Characterization of ERα Signaling to Cell Proliferation Induced by Chronic and Pulsatile E2 Stimulation in 2D and 3D Cell Cultures.

ABSTRACT

17ß-estradiol is a hormone that plays a vital role in human physiology. It acts through estrogen receptors, specifically estrogen receptor α and estrogen receptor ß, and its action is determined by the pulsatile secretion in the bloodstream. 17ß-estradiol affects cell proliferation, and dysregulation of 17ß-estradiolestrogen receptor α signaling contribute to the development of breast cancer. Previous research on 17ß-estradiolestrogen receptor α signaling has primarily used two-dimensional cell cultures, which do not fully recapitulate the complexity of tumors that exist in a three-dimensional environment and do not consider the pulsatile nature of this hormone. To address these limitations, we studied 17ß-estradiolestrogen receptor α signaling in cell proliferation using both two-dimensional and three-dimensional breast cancer cell culture models under continuous and pulsatile stimulation conditions.
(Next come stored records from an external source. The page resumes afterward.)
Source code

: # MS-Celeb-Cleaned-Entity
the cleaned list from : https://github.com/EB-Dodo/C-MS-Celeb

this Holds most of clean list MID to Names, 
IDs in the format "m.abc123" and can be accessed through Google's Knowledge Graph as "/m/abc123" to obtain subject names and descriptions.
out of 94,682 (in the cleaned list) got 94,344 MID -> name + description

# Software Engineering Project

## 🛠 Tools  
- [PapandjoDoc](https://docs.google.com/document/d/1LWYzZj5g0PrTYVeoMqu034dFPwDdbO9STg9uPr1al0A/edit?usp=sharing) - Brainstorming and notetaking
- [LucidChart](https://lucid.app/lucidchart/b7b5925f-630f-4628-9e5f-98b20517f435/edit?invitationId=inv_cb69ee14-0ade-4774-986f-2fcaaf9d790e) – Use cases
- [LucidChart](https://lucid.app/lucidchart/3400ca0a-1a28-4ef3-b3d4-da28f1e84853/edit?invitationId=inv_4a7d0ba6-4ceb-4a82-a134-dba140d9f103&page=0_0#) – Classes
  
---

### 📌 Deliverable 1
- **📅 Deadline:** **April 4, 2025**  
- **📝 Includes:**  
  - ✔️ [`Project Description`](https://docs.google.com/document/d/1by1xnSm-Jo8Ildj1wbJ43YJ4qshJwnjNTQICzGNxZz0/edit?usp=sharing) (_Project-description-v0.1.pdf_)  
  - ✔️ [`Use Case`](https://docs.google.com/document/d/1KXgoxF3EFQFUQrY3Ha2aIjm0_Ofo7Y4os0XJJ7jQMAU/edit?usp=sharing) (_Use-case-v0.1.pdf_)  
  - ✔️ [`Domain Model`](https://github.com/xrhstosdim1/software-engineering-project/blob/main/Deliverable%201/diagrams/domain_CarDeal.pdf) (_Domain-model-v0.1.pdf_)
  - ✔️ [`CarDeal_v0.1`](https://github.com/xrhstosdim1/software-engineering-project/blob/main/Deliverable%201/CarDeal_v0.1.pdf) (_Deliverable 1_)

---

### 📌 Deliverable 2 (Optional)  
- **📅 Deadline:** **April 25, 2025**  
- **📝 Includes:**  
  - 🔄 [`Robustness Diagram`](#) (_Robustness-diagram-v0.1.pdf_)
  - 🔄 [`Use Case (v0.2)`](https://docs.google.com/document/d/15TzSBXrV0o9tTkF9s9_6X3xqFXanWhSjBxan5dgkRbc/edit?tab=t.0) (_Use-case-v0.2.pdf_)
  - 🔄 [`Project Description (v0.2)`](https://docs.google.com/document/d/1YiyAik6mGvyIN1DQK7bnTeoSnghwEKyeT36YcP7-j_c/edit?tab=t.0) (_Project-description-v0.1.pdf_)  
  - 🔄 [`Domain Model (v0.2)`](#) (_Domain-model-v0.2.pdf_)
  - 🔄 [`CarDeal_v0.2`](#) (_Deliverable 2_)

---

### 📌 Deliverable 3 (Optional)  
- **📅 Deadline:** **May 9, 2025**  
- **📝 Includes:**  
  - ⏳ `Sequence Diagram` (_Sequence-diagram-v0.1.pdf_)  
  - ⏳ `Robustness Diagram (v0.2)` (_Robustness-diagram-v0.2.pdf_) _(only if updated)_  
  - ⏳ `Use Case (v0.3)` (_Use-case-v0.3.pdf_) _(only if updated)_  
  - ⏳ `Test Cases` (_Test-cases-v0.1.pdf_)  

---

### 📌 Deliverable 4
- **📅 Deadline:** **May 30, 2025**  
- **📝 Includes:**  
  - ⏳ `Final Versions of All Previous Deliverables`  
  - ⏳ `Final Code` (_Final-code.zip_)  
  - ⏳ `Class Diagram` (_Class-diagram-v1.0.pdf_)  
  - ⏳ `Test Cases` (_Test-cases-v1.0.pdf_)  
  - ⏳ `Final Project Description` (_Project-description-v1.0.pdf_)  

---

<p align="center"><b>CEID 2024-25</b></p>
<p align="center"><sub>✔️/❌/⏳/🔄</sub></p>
Results revealed that breast cancer cells grown in an alginate-based three-dimensional matrix exhibited similar responsiveness to 17ß-estradiol compared with cells grown in conventional two-dimensional culture plates. 17ß-estradiol induced the expression of proteins containing estrogen response element in the three-dimensional model. The efficacy of the antiestrogen drugs fulvestrant (ICI182,280) and 4OH-tamoxifen was also demonstrated in the three-dimensional model. These results support the use of the three-dimensional culture model for studying tumor response to drugs and provide a more realistic microenvironment for such studies. Furthermore, the study revealed that a brief 5-min exposure to 17ß-estradiol triggered a physiological response comparable with continuous hormone exposure, suggesting that the cellular response to 17ß-estradiol is more important than the continuous presence of the hormone. In conclusion, the study demonstrates that the alginate-based three-dimensional culture model is suitable for studying the effects of 17ß-estradiol and antiestrogen drugs on breast cancer cells, offering a more realistic representation of tumor-microenvironment interactions. The results also highlight the importance of considering the physiological importance of the temporal dynamics in studying 17ß-estradiol signaling and cellular responses.